Existem dias em que dorme bem e acorda sem energia.
Não houve esforço físico. Não houve noite mal dormida.
Mas o peso está lá.
Talvez não seja cansaço físico.
Talvez esteja emocionalmente saturado.
Vivemos expostos a estímulos constantes. Conversas, notícias, decisões, responsabilidades, expectativas. Mesmo quando não responde, absorve. Mesmo quando não fala, processa. E esse acúmulo invisível começa a pesar.
A saturação emocional manifesta-se de forma subtil.
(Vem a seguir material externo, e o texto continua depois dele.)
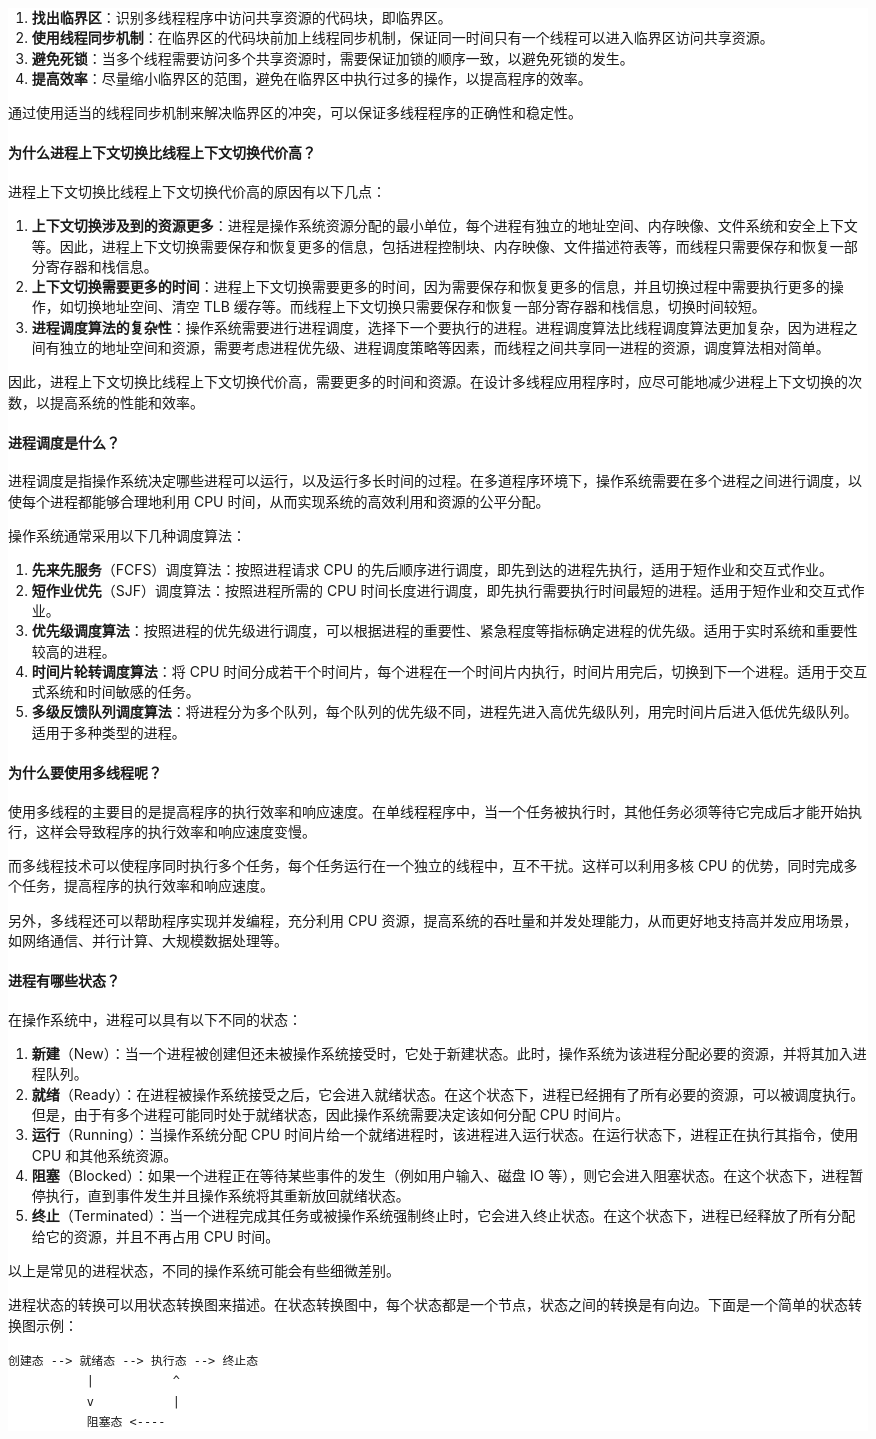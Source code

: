 1. **找出临界区**：识别多线程程序中访问共享资源的代码块，即临界区。
1. **使用线程同步机制**：在临界区的代码块前加上线程同步机制，保证同一时间只有一个线程可以进入临界区访问共享资源。
1. **避免死锁**：当多个线程需要访问多个共享资源时，需要保证加锁的顺序一致，以避免死锁的发生。
1. **提高效率**：尽量缩小临界区的范围，避免在临界区中执行过多的操作，以提高程序的效率。

通过使用适当的线程同步机制来解决临界区的冲突，可以保证多线程程序的正确性和稳定性。

#### 为什么进程上下文切换比线程上下文切换代价高？

进程上下文切换比线程上下文切换代价高的原因有以下几点：

1. **上下文切换涉及到的资源更多**：进程是操作系统资源分配的最小单位，每个进程有独立的地址空间、内存映像、文件系统和安全上下文等。因此，进程上下文切换需要保存和恢复更多的信息，包括进程控制块、内存映像、文件描述符表等，而线程只需要保存和恢复一部分寄存器和栈信息。
1. **上下文切换需要更多的时间**：进程上下文切换需要更多的时间，因为需要保存和恢复更多的信息，并且切换过程中需要执行更多的操作，如切换地址空间、清空 TLB 缓存等。而线程上下文切换只需要保存和恢复一部分寄存器和栈信息，切换时间较短。
1. **进程调度算法的复杂性**：操作系统需要进行进程调度，选择下一个要执行的进程。进程调度算法比线程调度算法更加复杂，因为进程之间有独立的地址空间和资源，需要考虑进程优先级、进程调度策略等因素，而线程之间共享同一进程的资源，调度算法相对简单。

因此，进程上下文切换比线程上下文切换代价高，需要更多的时间和资源。在设计多线程应用程序时，应尽可能地减少进程上下文切换的次数，以提高系统的性能和效率。

#### 进程调度是什么？

进程调度是指操作系统决定哪些进程可以运行，以及运行多长时间的过程。在多道程序环境下，操作系统需要在多个进程之间进行调度，以使每个进程都能够合理地利用 CPU 时间，从而实现系统的高效利用和资源的公平分配。

操作系统通常采用以下几种调度算法：

1. **先来先服务**（FCFS）调度算法：按照进程请求 CPU 的先后顺序进行调度，即先到达的进程先执行，适用于短作业和交互式作业。
1. **短作业优先**（SJF）调度算法：按照进程所需的 CPU 时间长度进行调度，即先执行需要执行时间最短的进程。适用于短作业和交互式作业。
1. **优先级调度算法**：按照进程的优先级进行调度，可以根据进程的重要性、紧急程度等指标确定进程的优先级。适用于实时系统和重要性较高的进程。
1. **时间片轮转调度算法**：将 CPU 时间分成若干个时间片，每个进程在一个时间片内执行，时间片用完后，切换到下一个进程。适用于交互式系统和时间敏感的任务。
1. **多级反馈队列调度算法**：将进程分为多个队列，每个队列的优先级不同，进程先进入高优先级队列，用完时间片后进入低优先级队列。适用于多种类型的进程。

#### 为什么要使用多线程呢？

使用多线程的主要目的是提高程序的执行效率和响应速度。在单线程程序中，当一个任务被执行时，其他任务必须等待它完成后才能开始执行，这样会导致程序的执行效率和响应速度变慢。

而多线程技术可以使程序同时执行多个任务，每个任务运行在一个独立的线程中，互不干扰。这样可以利用多核 CPU 的优势，同时完成多个任务，提高程序的执行效率和响应速度。

另外，多线程还可以帮助程序实现并发编程，充分利用 CPU 资源，提高系统的吞吐量和并发处理能力，从而更好地支持高并发应用场景，如网络通信、并行计算、大规模数据处理等。

#### 进程有哪些状态？

在操作系统中，进程可以具有以下不同的状态：

1. **新建**（New）：当一个进程被创建但还未被操作系统接受时，它处于新建状态。此时，操作系统为该进程分配必要的资源，并将其加入进程队列。
1. **就绪**（Ready）：在进程被操作系统接受之后，它会进入就绪状态。在这个状态下，进程已经拥有了所有必要的资源，可以被调度执行。但是，由于有多个进程可能同时处于就绪状态，因此操作系统需要决定该如何分配 CPU 时间片。
1. **运行**（Running）：当操作系统分配 CPU 时间片给一个就绪进程时，该进程进入运行状态。在运行状态下，进程正在执行其指令，使用 CPU 和其他系统资源。
1. **阻塞**（Blocked）：如果一个进程正在等待某些事件的发生（例如用户输入、磁盘 IO 等），则它会进入阻塞状态。在这个状态下，进程暂停执行，直到事件发生并且操作系统将其重新放回就绪状态。
1. **终止**（Terminated）：当一个进程完成其任务或被操作系统强制终止时，它会进入终止状态。在这个状态下，进程已经释放了所有分配给它的资源，并且不再占用 CPU 时间。

以上是常见的进程状态，不同的操作系统可能会有些细微差别。

进程状态的转换可以用状态转换图来描述。在状态转换图中，每个状态都是一个节点，状态之间的转换是有向边。下面是一个简单的状态转换图示例：

```
创建态 --> 就绪态 --> 执行态 --> 终止态
           |           ^
           v           |
           阻塞态 <----
```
Irritação sem motivo claro.
Vontade de silêncio.
Dificuldade em concentrar-se.
Cansaço social.
Sensação de estar sempre “cheio”, mesmo sem ter feito nada de extraordinário.
Dormir ajuda o corpo.
Mas o que limpa a saturação emocional é diferente.
É reduzir estímulos.
É estar algum tempo sem absorver nada novo.
É dizer menos “sim”.
É permitir-se não reagir a tudo.
É criar espaços onde não precisa de resolver nada.
O bem-estar não depende apenas de descanso físico.
Depende de espaço interno.
E talvez o que precisa não seja dormir mais horas.
Talvez precise de estar menos disponível para tudo o que o esgota por dentro.